Skip the plastic and go eco-friendly with this lightweight mesh tote that is both durable and timeless. Maguey plant fiber is stripped from the agave leaf with a machete, spun into cord on the thigh of the artisan, and expertly woven by hand using traditional processes that have been passed down through generations. This expandable piece is finished with an adjustable strap of hand-cut leather, and features a fine mesh weave that is done with a special smoking process. Due to the natural dye process, the hue varies from piece to piece – no two are exactly the same.
- Made by six different artisan makers who themselves use the bags as a wardrobe staple in the highlands of Southern Mexico. Typically made by an older generation of artisans as a means of supplemental income, which they make while they are passing the time tending to their livestock.
- Dimensions: approximately 15" x 15" when stretched
- Care: This natural piece is incredibly durable, however leather conditioner should be applied to the strap in order to avoid drying and cracking over time. A weather protective spray can be applied to strap to keep stains from happening.

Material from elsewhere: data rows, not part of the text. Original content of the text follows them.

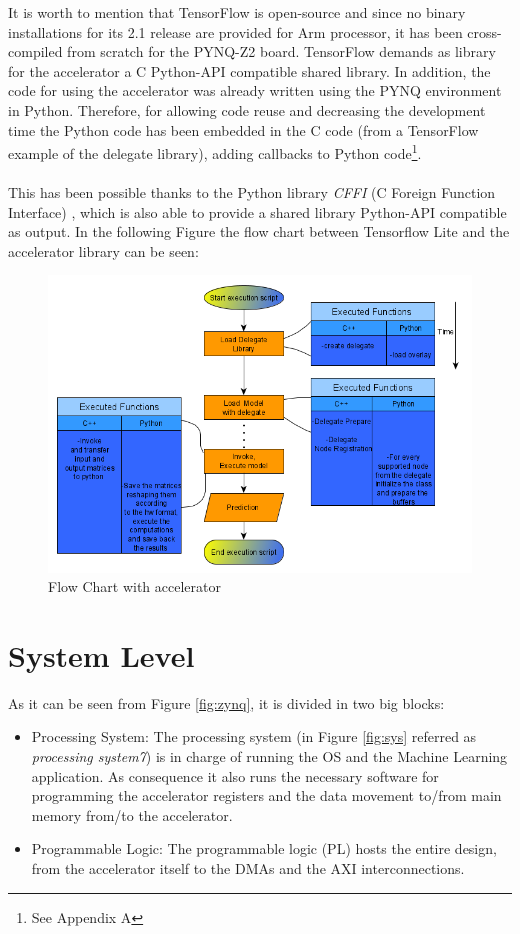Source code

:  It is worth to mention that TensorFlow is open-source and since no binary installations for its 2.1 release are provided for Arm processor, it has been cross-compiled from scratch for the PYNQ-Z2 board. 
 \newpage
TensorFlow demands as library for the accelerator a C Python-API compatible shared library. In addition, the code for using the accelerator was already written using the PYNQ environment in Python. Therefore, for allowing code reuse and decreasing the development time the Python code has been embedded in the C code (from a TensorFlow example of the delegate library), adding callbacks to Python code\footnote{See Appendix A}.\\\\ This has been possible thanks to the Python library \textit{CFFI} (C Foreign Function Interface) \cite{WEBSITE:14}, which is also able to provide a shared library Python-API compatible as output. In the following Figure the flow chart between Tensorflow Lite and the accelerator library can be seen:
\begin{figure}[!htbp]
\centering
\captionsetup{justification=centering}
\includegraphics[scale=0.6]{./figure/flow_chart_accelerator.png}
\caption{Flow Chart with accelerator}
\label{fig:fcaccelerator}
\end{figure}

\newpage
\section{System Level}

As it can be seen from Figure \ref{fig:zynq}, it is divided in two big blocks:
\begin{itemize}
\item Processing System:
The processing system (in Figure \ref{fig:sys} referred as \textit{processing system7}) is in charge of running the OS and the Machine Learning application. As consequence it also runs the necessary software for programming the accelerator registers and the data movement to/from main memory from/to the accelerator.
\item Programmable Logic:
The programmable logic (PL) hosts the entire design, from the accelerator itself to the DMAs and the AXI interconnections.
\end{itemize}

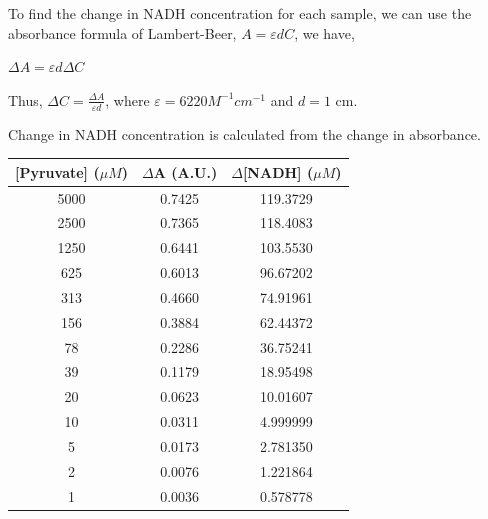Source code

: \documentclass[a4paper,10pt]{article}
\begin{document}
                To find the change in NADH concentration for each sample, we can use the absorbance formula
                of Lambert-Beer, $A = \varepsilon d C$, we have,
                \begin{center}
                    $\Delta A = \varepsilon d \Delta C$
                \end{center}

                \begin{center}
                    Thus, $\Delta C = \frac{\Delta A}{\varepsilon d}$,
                    where $\varepsilon = 6220 M^{-1} cm^{-1}$ and $d = 1$ cm.
                \end{center}
                
                \noindent Change in NADH concentration is calculated from the change in absorbance.\\
                \begin{center}
                    \begin{tabular}{ c | c | c }
                        [Pyruvate] ($\mu M$) & $\Delta$A (A.U.) & $\Delta$[NADH] ($\mu M$) \\
                        \hline 
                        \hline 
                        5000 & 0.7425 & 119.3729 \\
                        2500 & 0.7365 & 118.4083 \\
                        1250 & 0.6441 & 103.5530 \\
                         625 & 0.6013 & 96.67202 \\
                         313 & 0.4660 & 74.91961 \\
                         156 & 0.3884 & 62.44372 \\
                          78 & 0.2286 & 36.75241 \\
                          39 & 0.1179 & 18.95498 \\
                          20 & 0.0623 & 10.01607 \\
                          10 & 0.0311 & 4.999999 \\
                           5 & 0.0173 & 2.781350 \\
                           2 & 0.0076 & 1.221864 \\
                           1 & 0.0036 & 0.578778 \\
                    \end{tabular}
                \end{center}
\end{document}
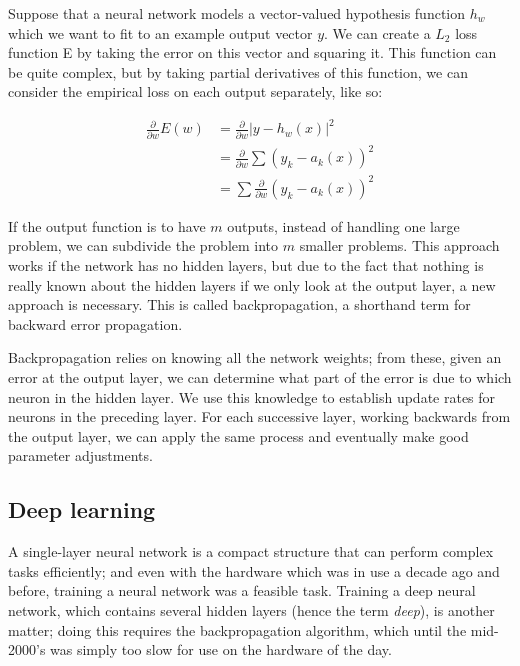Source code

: Suppose that a neural network models a vector-valued hypothesis
function $h_w$ which we want to fit to an example output vector
$y$. We can create a $L_2$ loss function E by taking the error on this
vector and squaring it. This function can be quite complex, but by
taking partial derivatives of this function, we can consider the
empirical loss on each output separately, like so:

\begin{equation}
  \begin{aligned} 
    \frac{\partial}{\partial w} E(w) &= \frac{\partial}{\partial w} \lvert y - h_w(x) \rvert^2 \\
    &= \frac{\partial}{\partial w} \sum (y_k - a_k(x))^2 \\
    &=  \sum \frac{\partial}{\partial w} (y_k - a_k(x))^2
  \end{aligned} 
\end{equation}

If the output function is to have $m$ outputs, instead of handling one
large problem, we can subdivide the problem into $m$ smaller
problems. This approach works if the network has no hidden layers, but
due to the fact that nothing is really known about the hidden layers
if we only look at the output layer, a new approach is necessary. This
is called backpropagation, a shorthand term for backward error
propagation.

Backpropagation relies on knowing all the network weights; from these,
given an error at the output layer, we can determine what part of the
error is due to which neuron in the hidden layer. We use this
knowledge to establish update rates for neurons in the preceding
layer. For each successive layer, working backwards from the output
layer, we can apply the same process and eventually make good
parameter adjustments.


\subsection{Deep learning}
\label{sec:deeplearning}

A single-layer neural network is a compact structure that can perform
complex tasks efficiently; and even with the hardware which was in use
a decade ago and before, training a neural network was a feasible
task. Training a deep neural network, which contains several hidden
layers (hence the term \textit{deep}), is another matter; doing this
requires the backpropagation algorithm, which until the mid-2000's was
simply too slow for use on the hardware of the day.

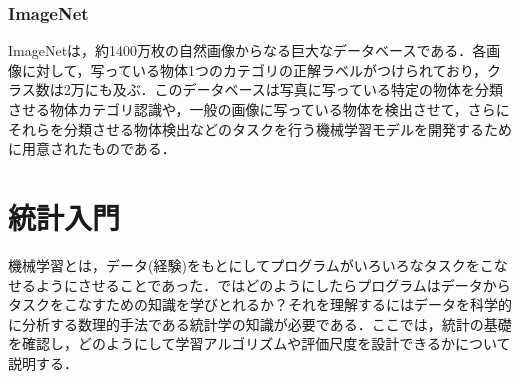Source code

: \documentclass[a4paper,11pt]{jsreport}
\begin{document}
\subsubsection{ImageNet}
ImageNetは，約1400万枚の自然画像からなる巨大なデータベースである．各画像に対して，写っている物体1つのカテゴリの正解ラベルがつけられており，クラス数は2万にも及ぶ．このデータベースは写真に写っている特定の物体を分類させる物体カテゴリ認識や，一般の画像に写っている物体を検出させて，さらにそれらを分類させる物体検出などのタスクを行う機械学習モデルを開発するために用意されたものである．

\section{統計入門}
機械学習とは，データ(経験)をもとにしてプログラムがいろいろなタスクをこなせるようにさせることであった．ではどのようにしたらプログラムはデータからタスクをこなすための知識を学びとれるか？それを理解するにはデータを科学的に分析する数理的手法である統計学の知識が必要である．ここでは，統計の基礎を確認し，どのようにして学習アルゴリズムや評価尺度を設計できるかについて説明する．
\end{document}
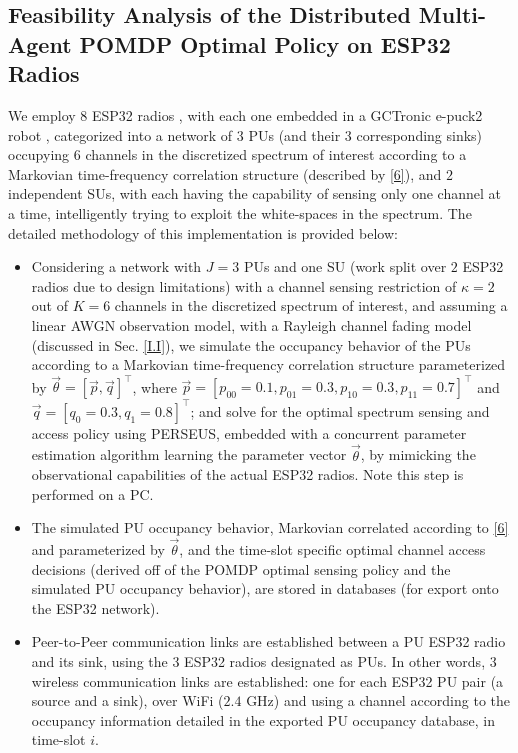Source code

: \documentclass[10pt, twocolumn]{IEEEtran}
\begin{document}
\subsection{Feasibility Analysis of the Distributed Multi-Agent POMDP Optimal Policy on ESP32 Radios}\label{D}
We employ $8$ ESP32 radios \cite{Espressif:ESP32}, with each one embedded in a GCTronic e-puck2 robot \cite{GCTronic:epuck2}, categorized into a network of $3$ PUs (and their $3$ corresponding sinks) occupying $6$ channels in the discretized spectrum of interest according to a Markovian time-frequency correlation structure (described by \eqref{6}), and $2$ independent SUs, with each having the capability of sensing only one channel at a time, intelligently trying to exploit the white-spaces in the spectrum. The detailed methodology of this implementation is provided below:
\begin{itemize}
    \item Considering a network with $J{=}3$ PUs and one SU (work split over $2$ ESP32 radios due to design limitations) with a channel sensing restriction of $\kappa{=}2$ out of $K{=}6$ channels in the discretized spectrum of interest, and assuming a linear AWGN observation model, with a Rayleigh channel fading model (discussed in Sec. \ref{I.I}), we simulate the occupancy behavior of the PUs according to a Markovian time-frequency correlation structure parameterized by $\vec{\theta}{=}[\vec{p},\vec{q}]^{\intercal}$, where $\vec{p}{=}[p_{00}{=}0.1,p_{01}{=}0.3,p_{10}{=}0.3,p_{11}{=}0.7]^{\intercal}$
     and $\vec{q}{=}[q_{0}{=}0.3,q_{1}{=}0.8]^{\intercal}$; and solve for the optimal spectrum sensing and access policy using PERSEUS, embedded with a concurrent parameter estimation algorithm learning the parameter vector $\vec{\theta}$, by mimicking the observational capabilities of the actual ESP32 radios. Note this step is performed on a PC.
    \item The simulated PU occupancy behavior, Markovian correlated according to \eqref{6} and parameterized by $\vec{\theta}$, and the time-slot specific optimal channel access decisions (derived off of the POMDP optimal sensing policy and the simulated PU occupancy behavior), are stored in databases (for export onto the ESP32 network).
    \item Peer-to-Peer communication links are established between a PU ESP32 radio and its sink, using the $3$ ESP32 radios designated as PUs. In other words, $3$ wireless communication links are established: one for each ESP32 PU pair (a source and a sink), over WiFi ($2.4$ GHz) and using a channel according to the occupancy information detailed in the exported PU occupancy database, in time-slot $i$.

\end{itemize}
\end{document}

- Special note: Given the nature of handmade goods the size, design, and hue may vary slightly from the featured product image. The rustic leather adjustable strap is hand-tooled which may cause some nicks, scratches, and variances in the leather.
Meet the Makers
Founded in 2016, by Ehren Seeland, Hecho is a curated emporium of ethically made artisan works that serve as the intersection of contemporary design and traditional artisan processes. Ehren is committed to the recognition of a desire to share these remarkable experiences within the context of a sustainable business built on partnerships, respect and transparency.
Hecho is a woman-owned company based in Oaxaca, Mexico that collaborates with over 70 artisans in eight different Mexican states, along with two small towns in Guatemala, in order to create their custom collections. The goal of these efforts is to support the storied traditions of generations of makers, and further a growing movement of quality over quantity. There is an added focus on supporting women in their work, with over 65% of their artisan partners being female. To ensure safe and healthy working environments, the makers are visited in their homes and workshops. If the women artisans are not respected in either realm, Hecho will not work with the group. Hecho also strives to maintain a focus on visibility for artisans, supporting women in their work, and encouraging preservation of artisan art forms through positive shared revenue streams.
In short, this is a business partnership in which both the makers and Hecho hold each other to a high standard. Aren't we the lucky ones that we get the benefit of having beautifully and ethically made goods in our homes. Thanks to the artisans for keeping their traditions alive and thanks to Ehren for her work in collaborating with them on this journey.